PROBLEM TO WORK ON. The required answer is a copy of each line in the entries below that includes "there".

ENTRIES SHOWN.

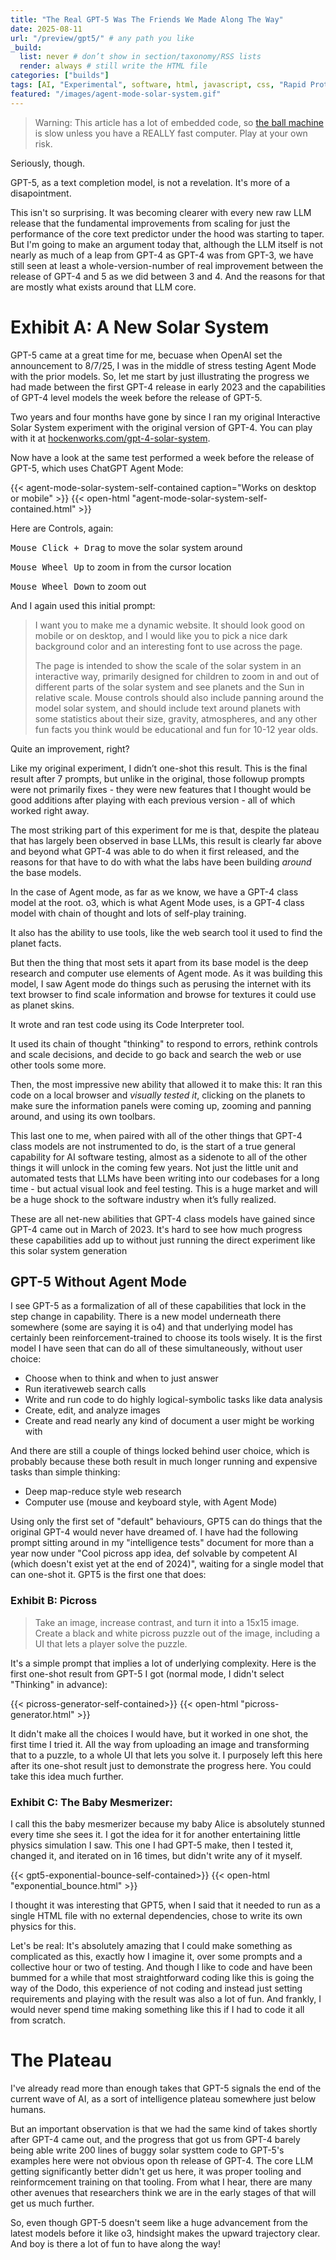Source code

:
 ```yaml
---
title: "The Real GPT-5 Was The Friends We Made Along The Way"
date: 2025-08-11
url: "/preview/gpt5/" # any path you like
_build:
  list: never # don’t show in section/taxonomy/RSS lists
  render: always # still write the HTML file
categories: ["builds"]
tags: [AI, "Experimental", software, html, javascript, css, "Rapid Prototyping"]
featured: "/images/agent-mode-solar-system.gif"
---
```


> Warning: This article has a lot of embedded code, so [the ball machine](/this-website/#ball-machine---the-game) is slow unless you have a REALLY fast computer. Play at your own risk.

Seriously, though.

GPT-5, as a text completion model, is not a revelation. It's more of a disapointment.

This isn't so surprising. It was becoming clearer with every new raw LLM release that the fundamental improvements from scaling for just the performance of the core text predictor under the hood was starting to taper. But I'm going to make an argument today that, although the LLM itself is not nearly as much of a leap from GPT-4 as GPT-4 was from GPT-3, we have still seen at least a whole-version-number of real improvement between the release of GPT-4 and 5 as we did between 3 and 4. And the reasons for that are mostly what exists around that LLM core.

# Exhibit A: A New Solar System

GPT-5 came at a great time for me, becuase when OpenAI set the announcement to 8/7/25, I was in the middle of stress testing Agent Mode with the prior models. So, let me start by just illustrating the progress we had made between the first GPT-4 release in early 2023 and the capabilities of GPT-4 level models the week before the release of GPT-5.

Two years and four months have gone by since I ran my original Interactive Solar System experiment with the original version of GPT-4. You can play with it at [hockenworks.com/gpt-4-solar-system](/gpt-4-solar-system).

Now have a look at the same test performed a week before the release of GPT-5, which uses ChatGPT Agent Mode:

<!--more-->

{{< agent-mode-solar-system-self-contained caption="Works on desktop or mobile" >}}
{{< open-html "agent-mode-solar-system-self-contained.html" >}}

Here are Controls, again:

<kbd>Mouse Click + Drag</kbd> to move the solar system around

<kbd>Mouse Wheel Up</kbd> to zoom in from the cursor location

<kbd>Mouse Wheel Down</kbd> to zoom out

And I again used this initial prompt:

> I want you to make me a dynamic website. It should look good on mobile or on desktop, and I would like you to pick a nice dark background color and an interesting font to use across the page.
>
> The page is intended to show the scale of the solar system in an interactive way, primarily designed for children to zoom in and out of different parts of the solar system and see planets and the Sun in relative scale. Mouse controls should also include panning around the model solar system, and should include text around planets with some statistics about their size, gravity, atmospheres, and any other fun facts you think would be educational and fun for 10-12 year olds.
> &nbsp;

Quite an improvement, right?

Like my original experiment, I didn’t one-shot this result. This is the final result after 7 prompts, but unlike in the original, those followup prompts were not primarily fixes - they were new features that I thought would be good additions after playing with each previous version - all of which worked right away.

The most striking part of this experiment for me is that, despite the plateau that has largely been observed in base LLMs, this result is clearly far above and beyond what GPT-4 was able to do when it first released, and the reasons for that have to do with what the labs have been building _around_ the base models.

In the case of Agent mode, as far as we know, we have a GPT-4 class model at the root. o3, which is what Agent Mode uses, is a GPT-4 class model with chain of thought and lots of self-play training.

It also has the ability to use tools, like the web search tool it used to find the planet facts.

But then the thing that most sets it apart from its base model is the deep research and computer use elements of Agent mode. As it was building this model, I saw Agent mode do things such as perusing the internet with its text browser to find scale information and browse for textures it could use as planet skins.

It wrote and ran test code using its Code Interpreter tool.

It used its chain of thought "thinking" to respond to errors, rethink controls and scale decisions, and decide to go back and search the web or use other tools some more.

Then, the most impressive new ability that allowed it to make this: It ran this code on a local browser and _visually tested it_, clicking on the planets to make sure the information panels were coming up, zooming and panning around, and using its own toolbars.

This last one to me, when paired with all of the other things that GPT-4 class models are not instrumented to do, is the start of a true general capability for AI software testing, almost as a sidenote to all of the other things it will unlock in the coming few years. Not just the little unit and automated tests that LLMs have been writing into our codebases for a long time - but actual visual look and feel testing. This is a huge market and will be a huge shock to the software industry when it’s fully realized.

These are all net-new abilities that GPT-4 class models have gained since GPT-4 came out in March of 2023. It's hard to see how much progress these capabilities add up to without just running the direct experiment like this solar system generation

## GPT-5 Without Agent Mode

I see GPT-5 as a formalization of all of these capabilities that lock in the step change in capability. There is a new model underneath there somewhere (some are saying it is o4) and that underlying model has certainly been reinforcement-trained to choose its tools wisely. It is the first model I have seen that can do all of these simultaneously, without user choice:

- Choose when to think and when to just answer
- Run iterativeweb search calls
- Write and run code to do highly logical-symbolic tasks like data analysis
- Create, edit, and analyze images
- Create and read nearly any kind of document a user might be working with

And there are still a couple of things locked behind user choice, which is probably because these both result in much longer running and expensive tasks than simple thinking:

- Deep map-reduce style web research
- Computer use (mouse and keyboard style, with Agent Mode)

Using only the first set of "default" behaviours, GPT5 can do things that the original GPT-4 would never have dreamed of. I have had the following prompt sitting around in my "intelligence tests" document for more than a year now under "Cool picross app idea, def solvable by competent AI (which doesn't exist yet at the end of 2024)", waiting for a single model that can one-shot it. GPT5 is the first one that does:

### Exhibit B: Picross

> Take an image, increase contrast, and turn it into a 15x15 image. Create a black and white picross puzzle out of the image, including a UI that lets a player solve the puzzle.

It's a simple prompt that implies a lot of underlying complexity. Here is the first one-shot result from GPT-5 I got (normal mode, I didn't select "Thinking" in advance):

{{< picross-generator-self-contained>}}
{{< open-html "picross-generator.html" >}}

It didn't make all the choices I would have, but it worked in one shot, the first time I tried it. All the way from uploading an image and transforming that to a puzzle, to a whole UI that lets you solve it. I purposely left this here after its one-shot result just to demonstrate the progress here. You could take this idea much further.

### Exhibit C: The Baby Mesmerizer:

I call this the baby mesmerizer because my baby Alice is absolutely stunned every time she sees it. I got the idea for it for another entertaining little physics simulation I saw. This one I had GPT-5 make, then I tested it, changed it, and iterated on in 16 times, but didn't write any of it myself.

{{< gpt5-exponential-bounce-self-contained>}}
{{< open-html "exponential_bounce.html" >}}

I thought it was interesting that GPT5, when I said that it needed to run as a single HTML file with no external dependencies, chose to write its own physics for this.

Let's be real: It's absolutely amazing that I could make something as complicated as this, exactly how I imagine it, over some prompts and a collective hour or two of testing. And though I like to code and have been bummed for a while that most straightforward coding like this is going the way of the Dodo, this experience of not coding and instead just setting requirements and playing with the result was also a lot of fun. And frankly, I would never spend time making something like this if I had to code it all from scratch.

# The Plateau

I've already read more than enough takes that GPT-5 signals the end of the current wave of AI, as a sort of intelligence plateau somewhere just below humans.

But an important observation is that we had the same kind of takes shortly after GPT-4 came out, and the progress that got us from GPT-4 barely being able write 200 lines of buggy solar systtem code to GPT-5's examples here were not obvious opon th release of GPT-4. The core LLM getting significantly better didn't get us here, it was proper tooling and reinformcement training on that tooling. From what I hear, there are many other avenues that researchers think we are in the early stages of that will get us much further.

So, even though GPT-5 doesn't seem like a huge advancement from the latest models before it like o3, hindsight makes the upward trajectory clear. And boy is there a lot of fun to have along the way!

EXERCISE OUTPUT.
I see GPT-5 as a formalization of all of these capabilities that lock in the step change in capability. There is a new model underneath there somewhere (some are saying it is o4) and that underlying model has certainly been reinforcement-trained to choose its tools wisely. It is the first model I have seen that can do all of these simultaneously, without user choice:
And there are still a couple of things locked behind user choice, which is probably because these both result in much longer running and expensive tasks than simple thinking:
But an important observation is that we had the same kind of takes shortly after GPT-4 came out, and the progress that got us from GPT-4 barely being able write 200 lines of buggy solar systtem code to GPT-5's examples here were not obvious opon th release of GPT-4. The core LLM getting significantly better didn't get us here, it was proper tooling and reinformcement training on that tooling. From what I hear, there are many other avenues that researchers think we are in the early stages of that will get us much further.
So, even though GPT-5 doesn't seem like a huge advancement from the latest models before it like o3, hindsight makes the upward trajectory clear. And boy is there a lot of fun to have along the way!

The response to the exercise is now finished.